- WORK REQUEST
Word for word, print all of the entries below.

Data extracted from a collection
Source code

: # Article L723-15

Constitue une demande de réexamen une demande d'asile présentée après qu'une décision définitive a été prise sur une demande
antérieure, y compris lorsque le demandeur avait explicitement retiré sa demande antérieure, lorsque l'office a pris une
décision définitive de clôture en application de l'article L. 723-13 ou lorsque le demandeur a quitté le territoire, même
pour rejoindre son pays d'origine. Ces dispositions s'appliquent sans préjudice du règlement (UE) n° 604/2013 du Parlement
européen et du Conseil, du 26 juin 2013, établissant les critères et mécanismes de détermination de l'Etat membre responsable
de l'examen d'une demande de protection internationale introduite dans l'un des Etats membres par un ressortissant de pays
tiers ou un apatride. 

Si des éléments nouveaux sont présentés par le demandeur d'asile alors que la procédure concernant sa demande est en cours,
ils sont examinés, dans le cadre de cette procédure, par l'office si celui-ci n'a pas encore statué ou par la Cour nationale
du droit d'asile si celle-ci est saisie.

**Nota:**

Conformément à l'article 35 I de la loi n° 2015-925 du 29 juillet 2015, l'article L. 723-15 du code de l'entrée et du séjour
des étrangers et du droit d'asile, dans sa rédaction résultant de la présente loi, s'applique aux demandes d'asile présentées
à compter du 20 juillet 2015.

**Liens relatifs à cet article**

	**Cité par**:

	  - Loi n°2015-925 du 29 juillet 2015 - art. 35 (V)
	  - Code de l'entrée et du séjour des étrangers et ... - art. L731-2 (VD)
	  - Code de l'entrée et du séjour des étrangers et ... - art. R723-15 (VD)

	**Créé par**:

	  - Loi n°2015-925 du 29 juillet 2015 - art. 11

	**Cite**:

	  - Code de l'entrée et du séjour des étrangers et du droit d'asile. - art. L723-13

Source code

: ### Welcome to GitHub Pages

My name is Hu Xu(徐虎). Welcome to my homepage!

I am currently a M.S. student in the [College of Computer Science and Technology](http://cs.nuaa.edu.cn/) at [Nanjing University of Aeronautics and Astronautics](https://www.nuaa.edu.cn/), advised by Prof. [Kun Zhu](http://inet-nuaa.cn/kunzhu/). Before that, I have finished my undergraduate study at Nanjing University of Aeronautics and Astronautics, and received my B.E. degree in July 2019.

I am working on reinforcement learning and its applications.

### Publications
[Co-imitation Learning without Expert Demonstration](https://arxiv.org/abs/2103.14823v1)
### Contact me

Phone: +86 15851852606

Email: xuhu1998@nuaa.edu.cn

- RESPONSE
Source code

: # Article L723-15

Constitue une demande de réexamen une demande d'asile présentée après qu'une décision définitive a été prise sur une demande
antérieure, y compris lorsque le demandeur avait explicitement retiré sa demande antérieure, lorsque l'office a pris une
décision définitive de clôture en application de l'article L. 723-13 ou lorsque le demandeur a quitté le territoire, même
pour rejoindre son pays d'origine. Ces dispositions s'appliquent sans préjudice du règlement (UE) n° 604/2013 du Parlement
européen et du Conseil, du 26 juin 2013, établissant les critères et mécanismes de détermination de l'Etat membre responsable
de l'examen d'une demande de protection internationale introduite dans l'un des Etats membres par un ressortissant de pays
tiers ou un apatride. 

Si des éléments nouveaux sont présentés par le demandeur d'asile alors que la procédure concernant sa demande est en cours,
ils sont examinés, dans le cadre de cette procédure, par l'office si celui-ci n'a pas encore statué ou par la Cour nationale
du droit d'asile si celle-ci est saisie.

**Nota:**

Conformément à l'article 35 I de la loi n° 2015-925 du 29 juillet 2015, l'article L. 723-15 du code de l'entrée et du séjour
des étrangers et du droit d'asile, dans sa rédaction résultant de la présente loi, s'applique aux demandes d'asile présentées
à compter du 20 juillet 2015.

**Liens relatifs à cet article**

	**Cité par**:

	  - Loi n°2015-925 du 29 juillet 2015 - art. 35 (V)
	  - Code de l'entrée et du séjour des étrangers et ... - art. L731-2 (VD)
	  - Code de l'entrée et du séjour des étrangers et ... - art. R723-15 (VD)

	**Créé par**:

	  - Loi n°2015-925 du 29 juillet 2015 - art. 11

	**Cite**:

	  - Code de l'entrée et du séjour des étrangers et du droit d'asile. - art. L723-13

Source code

: ### Welcome to GitHub Pages

My name is Hu Xu(徐虎). Welcome to my homepage!

I am currently a M.S. student in the [College of Computer Science and Technology](http://cs.nuaa.edu.cn/) at [Nanjing University of Aeronautics and Astronautics](https://www.nuaa.edu.cn/), advised by Prof. [Kun Zhu](http://inet-nuaa.cn/kunzhu/). Before that, I have finished my undergraduate study at Nanjing University of Aeronautics and Astronautics, and received my B.E. degree in July 2019.

I am working on reinforcement learning and its applications.

### Publications
[Co-imitation Learning without Expert Demonstration](https://arxiv.org/abs/2103.14823v1)
### Contact me

Phone: +86 15851852606

Email: xuhu1998@nuaa.edu.cn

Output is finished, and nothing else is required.